David Lazar’s new book celebrates underappreciated character actors

By Summer Hoagland-Abernathy, Opinions Editor

Courtesy David Lazar

The stars in the spotlight may be where the glamor is at, but David Lazar found the characters on the side far more compelling.

Lazar’s latest book, “Celeste Holm Syndrome: On Character Actors from Hollywood’s Golden Age,” takes readers through the intimate details of his love for his favorite character actors in a series of witty and confident essays.

“When I couldn’t sleep at night [as a kid], I remember at some point having this tiny little nine-inch TV with my face pressed close to the screen, watching these films,” said Lazar, author and professor in the English and Creative Writing Department. “Movies sort of became this other world that I lived in.”

The chip on Lazar’s shoulder about the under appreciation of character actors, in favor of actors who play lead roles, often leads to satirical quips that expose the main characters’ flaws, he said.

Lazar said he spent hours shuffling through his favorite movies while writing the book. However, through the many on-screen faces, one actress stood out the most on the black and white pages of Lazar’s notes: Celeste Holm.

The book’s title refers to one of its essays called “Celeste Holm Syndrome: The Eyes of Sister Scholastica.” This “syndrome,” coined by Lazar, could be contracted by any Golden Age female character actor who aged past her mid-20s and was pushed into roles portraying characters like best friends, aunts and rejected lovers.

Since he was young, this ageism has appalled Lazar—seeing women being used and treated as older than they were to “make way for ingénue.”

“What fascinated me early on about character actors was both their function in film and their connection to character more generally,” Lazar said. “When we watch an interesting character actor, it connects to what our sense of character is—or what our sense of the plenitude of human characteristics are.”

Amy Uhl, an associate professor in the Theatre Department, said character actors are comedic relief, the sidekick and the best friend of the leading character. Comic flair and spontaneous physicality, she said, are traits that make a great character actor.

“Donald O’Connor—if you’ve watched the film ‘Singin’ in the Rain’ … literally has a rubber face,” she said. “He uses the art of making hysterical facial expressions.”

Uhl said history often repeats itself, and in this case, it is seen in the roles character actresses play in the film industry. Although Uhl said she commends women who were cast as mothers and aunts for knowing what their casting abilities are, many of the people who did and still do control the casting are white men.

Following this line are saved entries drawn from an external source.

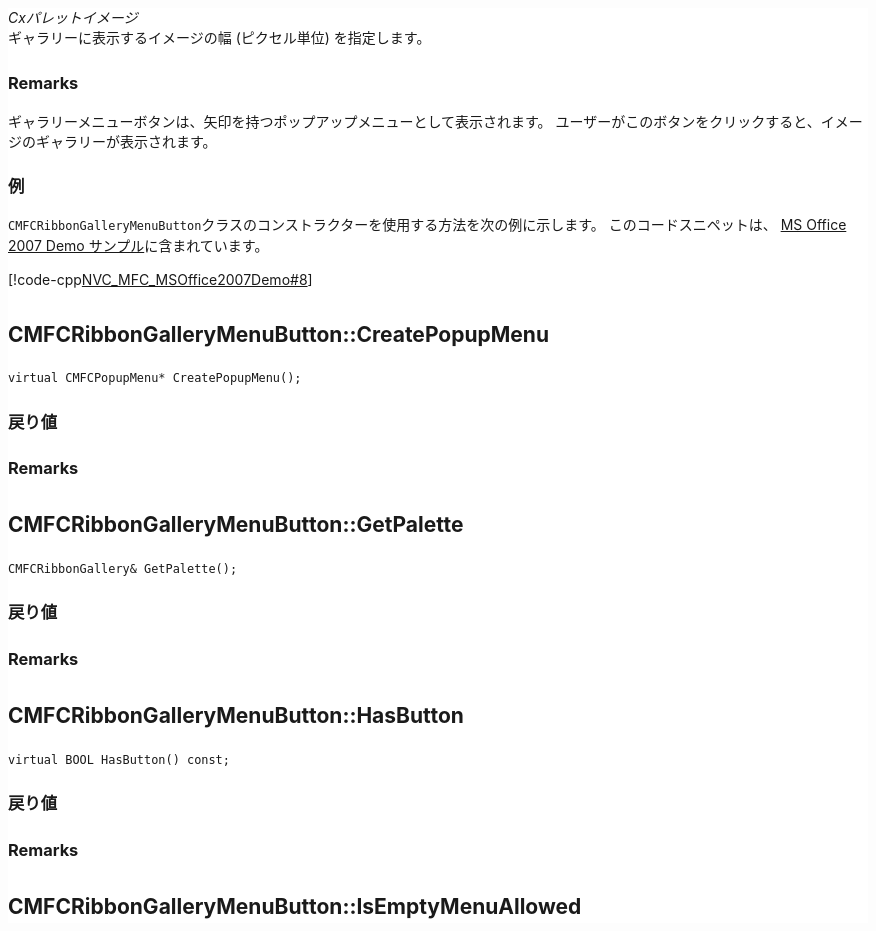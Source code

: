 *Cxパレットイメージ*<br/>
ギャラリーに表示するイメージの幅 (ピクセル単位) を指定します。

### <a name="remarks"></a>Remarks

ギャラリーメニューボタンは、矢印を持つポップアップメニューとして表示されます。 ユーザーがこのボタンをクリックすると、イメージのギャラリーが表示されます。

### <a name="example"></a>例

`CMFCRibbonGalleryMenuButton`クラスのコンストラクターを使用する方法を次の例に示します。 このコードスニペットは、 [MS Office 2007 Demo サンプル](../../overview/visual-cpp-samples.md)に含まれています。

[!code-cpp[NVC_MFC_MSOffice2007Demo#8](../../mfc/reference/codesnippet/cpp/cmfcribbongallerymenubutton-class_1.cpp)]

##  <a name="createpopupmenu"></a>  CMFCRibbonGalleryMenuButton::CreatePopupMenu

```
virtual CMFCPopupMenu* CreatePopupMenu();
```

### <a name="return-value"></a>戻り値

### <a name="remarks"></a>Remarks

##  <a name="getpalette"></a>  CMFCRibbonGalleryMenuButton::GetPalette

```
CMFCRibbonGallery& GetPalette();
```

### <a name="return-value"></a>戻り値

### <a name="remarks"></a>Remarks

##  <a name="hasbutton"></a>  CMFCRibbonGalleryMenuButton::HasButton

```
virtual BOOL HasButton() const;
```

### <a name="return-value"></a>戻り値

### <a name="remarks"></a>Remarks

##  <a name="isemptymenuallowed"></a>  CMFCRibbonGalleryMenuButton::IsEmptyMenuAllowed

“[Holm] was an Academy Award-winning actress, and that’s just an example of the social justice that we’re talking about today,” Uhl said. “Women often found themselves in roles after a certain age that were a mother’s best friend or the aunt or grandmother.”

Along with Lazar’s grievances with Hollywood’s ageism, his book discusses the melancholic genius of Oscar Levant, a pianist and character actor from movies like “An American in Paris” and “The Band Wagon.” Among a myriad of other topics, Lazar also writes of movie mothers, like Anne Revere, who were like second mothers to him after he lost his biological mother as a young adult.

“[Lazar’s] work comes across as very passionate,” said Paige Bowers, a junior post-production editing major, who worked with Lazar to put together movie clips for a virtual presentation on the book in collaboration with The Book Cellar, 4736 N. Lincoln Ave.

Bowers, who met Lazar in his “Literature of Film: Film Noir” class, impressed him with a video essay for her final project, rather than a written one. This was why he asked her to work on editing movie clips, which played alongside his own dialogue during his presentations.

The personal anecdotes in Lazar’s book capture the passion Bowers said she sees in him. From his repeated awe at the stylish way Holm wears a hat, to the connection between anti-Semitism in the movie “Gentlemen’s Agreement” and his own experience as a Jewish man, Lazar’s life is interwoven with the movies of Hollywood’s golden age.

“I grew up a casual cinephile the way you love things as a matter of course, and only later are spurred to understand them more deeply: things like family, history, and cinema,” he said in the book’s introduction. “Part of my sentimental education was the recognition and appreciation of character actors.”